Segment Start: RAW DATA

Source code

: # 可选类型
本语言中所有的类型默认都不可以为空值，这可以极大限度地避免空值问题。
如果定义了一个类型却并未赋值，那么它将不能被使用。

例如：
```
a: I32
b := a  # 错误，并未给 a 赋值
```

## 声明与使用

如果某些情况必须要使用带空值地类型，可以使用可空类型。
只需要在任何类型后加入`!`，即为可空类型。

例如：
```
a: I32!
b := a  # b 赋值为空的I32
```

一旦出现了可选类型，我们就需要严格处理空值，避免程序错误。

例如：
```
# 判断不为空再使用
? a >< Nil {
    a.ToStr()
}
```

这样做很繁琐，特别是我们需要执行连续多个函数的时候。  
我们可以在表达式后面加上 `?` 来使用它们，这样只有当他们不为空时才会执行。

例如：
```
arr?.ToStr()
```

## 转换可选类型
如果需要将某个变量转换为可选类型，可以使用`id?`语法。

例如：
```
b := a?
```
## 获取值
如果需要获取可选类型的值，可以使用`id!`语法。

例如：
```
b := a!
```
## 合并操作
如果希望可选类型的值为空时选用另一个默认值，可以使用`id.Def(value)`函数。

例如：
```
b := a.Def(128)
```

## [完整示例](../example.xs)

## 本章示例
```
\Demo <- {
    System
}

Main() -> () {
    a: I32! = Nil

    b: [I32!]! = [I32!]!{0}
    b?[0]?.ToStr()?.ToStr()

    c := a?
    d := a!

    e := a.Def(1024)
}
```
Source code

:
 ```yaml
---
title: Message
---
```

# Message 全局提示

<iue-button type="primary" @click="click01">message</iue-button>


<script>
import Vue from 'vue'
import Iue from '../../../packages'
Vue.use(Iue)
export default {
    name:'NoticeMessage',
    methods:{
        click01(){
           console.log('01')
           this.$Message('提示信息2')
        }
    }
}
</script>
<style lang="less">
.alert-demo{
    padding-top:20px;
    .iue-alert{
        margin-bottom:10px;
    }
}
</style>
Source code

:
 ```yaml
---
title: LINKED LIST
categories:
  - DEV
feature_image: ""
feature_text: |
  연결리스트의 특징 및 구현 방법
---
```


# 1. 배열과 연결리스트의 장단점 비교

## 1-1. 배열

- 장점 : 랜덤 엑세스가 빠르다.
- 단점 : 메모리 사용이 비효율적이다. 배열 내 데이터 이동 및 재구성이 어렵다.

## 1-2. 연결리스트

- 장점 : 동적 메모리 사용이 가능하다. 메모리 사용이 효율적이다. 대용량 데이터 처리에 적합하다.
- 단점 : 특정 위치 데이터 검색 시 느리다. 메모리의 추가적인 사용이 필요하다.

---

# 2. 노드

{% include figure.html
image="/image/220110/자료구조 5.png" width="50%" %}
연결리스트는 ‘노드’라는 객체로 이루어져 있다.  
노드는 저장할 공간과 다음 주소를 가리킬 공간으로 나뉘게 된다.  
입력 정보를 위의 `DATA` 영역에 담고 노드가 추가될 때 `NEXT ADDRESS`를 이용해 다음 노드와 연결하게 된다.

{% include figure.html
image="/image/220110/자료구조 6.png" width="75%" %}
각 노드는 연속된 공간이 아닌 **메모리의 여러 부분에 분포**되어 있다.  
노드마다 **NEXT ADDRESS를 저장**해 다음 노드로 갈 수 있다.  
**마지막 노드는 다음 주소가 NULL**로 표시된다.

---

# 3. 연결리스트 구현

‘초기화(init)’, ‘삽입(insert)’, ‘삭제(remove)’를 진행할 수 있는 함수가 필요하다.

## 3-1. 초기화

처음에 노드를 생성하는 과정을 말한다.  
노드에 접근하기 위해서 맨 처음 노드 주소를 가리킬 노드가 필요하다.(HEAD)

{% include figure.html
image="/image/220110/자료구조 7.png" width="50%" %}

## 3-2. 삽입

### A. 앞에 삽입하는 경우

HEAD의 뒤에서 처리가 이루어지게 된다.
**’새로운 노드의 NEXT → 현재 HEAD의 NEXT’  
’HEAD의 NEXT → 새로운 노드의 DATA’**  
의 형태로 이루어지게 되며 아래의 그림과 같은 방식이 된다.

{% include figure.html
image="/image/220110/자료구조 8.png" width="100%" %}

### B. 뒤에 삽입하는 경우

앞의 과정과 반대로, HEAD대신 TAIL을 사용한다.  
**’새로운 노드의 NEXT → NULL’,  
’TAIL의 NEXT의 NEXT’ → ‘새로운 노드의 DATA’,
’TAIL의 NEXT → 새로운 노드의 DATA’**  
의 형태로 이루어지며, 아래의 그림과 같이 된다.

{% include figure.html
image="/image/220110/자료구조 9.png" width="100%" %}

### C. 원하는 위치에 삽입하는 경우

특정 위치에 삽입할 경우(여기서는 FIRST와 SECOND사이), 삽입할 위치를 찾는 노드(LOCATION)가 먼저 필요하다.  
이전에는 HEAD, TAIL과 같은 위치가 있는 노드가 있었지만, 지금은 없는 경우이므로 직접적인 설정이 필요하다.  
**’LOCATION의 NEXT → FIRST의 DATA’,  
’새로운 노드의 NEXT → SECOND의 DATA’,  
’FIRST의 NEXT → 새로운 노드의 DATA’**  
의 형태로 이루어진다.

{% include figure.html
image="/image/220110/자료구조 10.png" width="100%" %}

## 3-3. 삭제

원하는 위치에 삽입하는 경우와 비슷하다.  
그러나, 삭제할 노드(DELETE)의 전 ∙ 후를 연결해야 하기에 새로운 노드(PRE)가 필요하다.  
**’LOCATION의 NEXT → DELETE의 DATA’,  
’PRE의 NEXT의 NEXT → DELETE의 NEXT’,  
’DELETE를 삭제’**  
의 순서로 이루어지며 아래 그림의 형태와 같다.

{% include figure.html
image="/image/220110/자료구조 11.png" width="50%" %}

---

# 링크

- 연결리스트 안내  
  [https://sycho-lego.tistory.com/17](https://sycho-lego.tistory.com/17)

Segment End: RAW DATA

### WHAT TO PRODUCE
The total, and nothing more: how many lines in the entries contain "import"?

### TASK RESPONSE
2